# Hot knife



## Buechee (Dec 22, 2005)

Has anyone ever used a hot knife before? I would like to use one to cut out patches so that they don't fray. 

Please no fray block advice, just hot knife.


----------



## Kim_t2_au (May 24, 2010)

Hi Marc

I have used a hot knife to cut synthetics when I was embroidering embellishments for handbags. Not sure what you want to know, but am happy to answer questions. My only real comment is that it takes practice to determine how fast you need to move the knife so that the fabric melts rather than burns. Also it leaves a tough edge regardless of how fast / slow you go.

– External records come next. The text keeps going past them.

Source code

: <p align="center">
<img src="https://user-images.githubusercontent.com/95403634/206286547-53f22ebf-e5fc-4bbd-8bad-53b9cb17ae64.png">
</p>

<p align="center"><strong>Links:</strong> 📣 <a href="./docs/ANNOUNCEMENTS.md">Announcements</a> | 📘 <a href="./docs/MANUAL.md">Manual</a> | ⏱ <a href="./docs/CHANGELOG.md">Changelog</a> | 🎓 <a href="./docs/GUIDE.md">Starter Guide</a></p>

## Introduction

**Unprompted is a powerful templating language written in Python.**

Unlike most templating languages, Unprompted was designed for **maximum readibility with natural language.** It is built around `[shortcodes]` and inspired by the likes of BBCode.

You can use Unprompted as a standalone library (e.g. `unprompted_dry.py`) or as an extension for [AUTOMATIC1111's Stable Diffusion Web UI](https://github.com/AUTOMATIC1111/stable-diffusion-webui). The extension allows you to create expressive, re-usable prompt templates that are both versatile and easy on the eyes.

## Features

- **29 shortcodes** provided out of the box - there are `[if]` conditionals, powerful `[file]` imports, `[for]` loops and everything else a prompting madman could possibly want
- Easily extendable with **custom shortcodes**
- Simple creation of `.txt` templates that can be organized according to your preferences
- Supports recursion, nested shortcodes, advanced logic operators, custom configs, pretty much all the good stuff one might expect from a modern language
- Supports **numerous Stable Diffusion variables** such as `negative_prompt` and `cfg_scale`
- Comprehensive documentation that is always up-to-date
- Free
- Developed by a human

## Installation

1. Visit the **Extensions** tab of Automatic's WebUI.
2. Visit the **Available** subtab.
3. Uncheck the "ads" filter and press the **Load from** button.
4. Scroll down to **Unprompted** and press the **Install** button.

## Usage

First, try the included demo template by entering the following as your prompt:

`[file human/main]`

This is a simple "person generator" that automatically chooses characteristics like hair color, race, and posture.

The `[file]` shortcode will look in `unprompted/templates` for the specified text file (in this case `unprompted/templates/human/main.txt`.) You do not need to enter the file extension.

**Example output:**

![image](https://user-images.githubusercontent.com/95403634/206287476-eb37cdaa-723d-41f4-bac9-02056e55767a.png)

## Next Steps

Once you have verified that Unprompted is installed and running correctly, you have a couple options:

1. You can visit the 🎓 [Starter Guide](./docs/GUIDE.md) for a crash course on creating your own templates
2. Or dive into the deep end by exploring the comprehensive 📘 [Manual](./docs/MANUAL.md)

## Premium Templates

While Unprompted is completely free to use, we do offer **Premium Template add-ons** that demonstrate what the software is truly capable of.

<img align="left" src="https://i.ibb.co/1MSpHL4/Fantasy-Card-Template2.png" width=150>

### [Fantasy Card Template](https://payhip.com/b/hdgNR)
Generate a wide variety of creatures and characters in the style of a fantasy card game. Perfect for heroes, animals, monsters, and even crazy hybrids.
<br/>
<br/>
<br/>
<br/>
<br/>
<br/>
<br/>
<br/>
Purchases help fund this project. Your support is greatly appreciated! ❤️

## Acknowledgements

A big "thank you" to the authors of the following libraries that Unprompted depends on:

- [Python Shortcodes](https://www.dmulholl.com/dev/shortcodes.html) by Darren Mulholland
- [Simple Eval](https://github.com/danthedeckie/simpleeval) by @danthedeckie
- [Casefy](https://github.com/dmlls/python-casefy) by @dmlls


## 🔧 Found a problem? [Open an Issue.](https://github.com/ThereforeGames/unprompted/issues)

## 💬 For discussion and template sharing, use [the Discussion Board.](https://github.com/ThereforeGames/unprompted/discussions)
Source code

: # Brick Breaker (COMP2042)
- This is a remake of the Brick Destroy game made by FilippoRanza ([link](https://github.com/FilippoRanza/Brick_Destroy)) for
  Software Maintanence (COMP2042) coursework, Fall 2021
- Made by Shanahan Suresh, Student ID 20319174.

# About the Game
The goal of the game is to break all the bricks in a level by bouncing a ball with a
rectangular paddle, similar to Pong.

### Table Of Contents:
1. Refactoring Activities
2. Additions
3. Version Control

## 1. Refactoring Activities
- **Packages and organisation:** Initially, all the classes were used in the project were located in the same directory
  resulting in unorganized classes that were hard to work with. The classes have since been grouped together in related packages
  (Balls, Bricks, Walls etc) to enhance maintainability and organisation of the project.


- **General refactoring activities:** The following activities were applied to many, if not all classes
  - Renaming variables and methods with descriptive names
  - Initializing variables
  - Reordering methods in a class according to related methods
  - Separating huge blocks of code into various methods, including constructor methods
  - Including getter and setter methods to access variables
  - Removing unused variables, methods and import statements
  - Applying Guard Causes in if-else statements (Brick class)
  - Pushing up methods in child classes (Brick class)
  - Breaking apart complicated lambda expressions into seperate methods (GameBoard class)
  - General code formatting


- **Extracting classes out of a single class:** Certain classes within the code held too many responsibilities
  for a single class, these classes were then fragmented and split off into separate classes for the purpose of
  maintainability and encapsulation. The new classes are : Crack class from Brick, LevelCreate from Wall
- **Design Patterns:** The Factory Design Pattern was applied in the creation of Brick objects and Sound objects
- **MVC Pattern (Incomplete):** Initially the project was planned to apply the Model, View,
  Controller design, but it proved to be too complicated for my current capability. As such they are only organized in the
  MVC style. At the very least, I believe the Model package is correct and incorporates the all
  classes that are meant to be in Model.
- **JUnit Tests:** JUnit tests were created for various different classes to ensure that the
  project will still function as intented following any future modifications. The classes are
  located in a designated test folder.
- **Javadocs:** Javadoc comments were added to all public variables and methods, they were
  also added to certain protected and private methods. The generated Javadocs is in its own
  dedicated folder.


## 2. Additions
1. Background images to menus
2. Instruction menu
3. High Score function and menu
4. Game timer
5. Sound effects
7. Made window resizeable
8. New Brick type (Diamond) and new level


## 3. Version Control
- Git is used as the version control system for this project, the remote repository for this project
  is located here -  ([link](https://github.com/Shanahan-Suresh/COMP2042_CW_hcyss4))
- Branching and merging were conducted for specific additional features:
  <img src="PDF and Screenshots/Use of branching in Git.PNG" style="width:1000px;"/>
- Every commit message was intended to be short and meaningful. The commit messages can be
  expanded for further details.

Oh yes, make sure you use the hot knife in a well ventilated area as the fumes stink!

Kim


----------



## Buechee (Dec 22, 2005)

What brand do you use?


----------



## FatKat Printz (Dec 26, 2008)

I have the one from Colman and Company..Patch Kit - White: Colman and Company - Discount Commercial Embroidery Supplies - Machine Embroidery Supplies Catalog

its takes some getting used too.. its doesn't have a heat gauge its just one temperature. Its diffidently something you want to do on minimal orders. Alway make extra patches.. cause one slight move of the wrist and you can cut the patch.


----------



## myfinishingtouch (Nov 21, 2009)

We use a hot knife we got from Hobby Lobby or Michaels. I cant remember which, but the brand name on the hot knife is Walnut Hollow -- it has an exacto blade you can insert. I broke the tip of the exacto blade do I had a bigger flat tip to work with. I just finished hot knifing about 80 patches two nights ago. What I do is (and it's a pain in the behind) is to cut close to the stitches with some scissors trying to leave about 1/16" of material proud of the stitches. Then I go along the edge with the hot knife. As previously mentioned you need to practice to get a feel for how fast you can move the knife along the edge. Too slow and the material melts too much and you run the risk of melting into the stitches. To fast and you don't really do anything. But just right and it melts everything to within 1/32" of the stitches. Don't touch the stitches or they'll split apart.


----------



## Kim_t2_au (May 24, 2010)

Sorry, don't know what the brand of mine is. I picked it up in Thailand some years ago and it doesn't have a brand on it.

Kim


----------



## Buechee (Dec 22, 2005)

Okay, after going to Colman's, I know where I can get that locally. I will work on it this week. Hope I get good fast.


----------



## bakaichi (May 1, 2007)

i just use a 60w Soldering iron for the job~

pertty much the same thing


----------



## myfinishingtouch (Nov 21, 2009)

It really is the same thing as a soldering iron. It helps to have a flat surface like a scalpel though.


----------



## ataichin (Jun 12, 2017)

any faster way for mass production ?


----------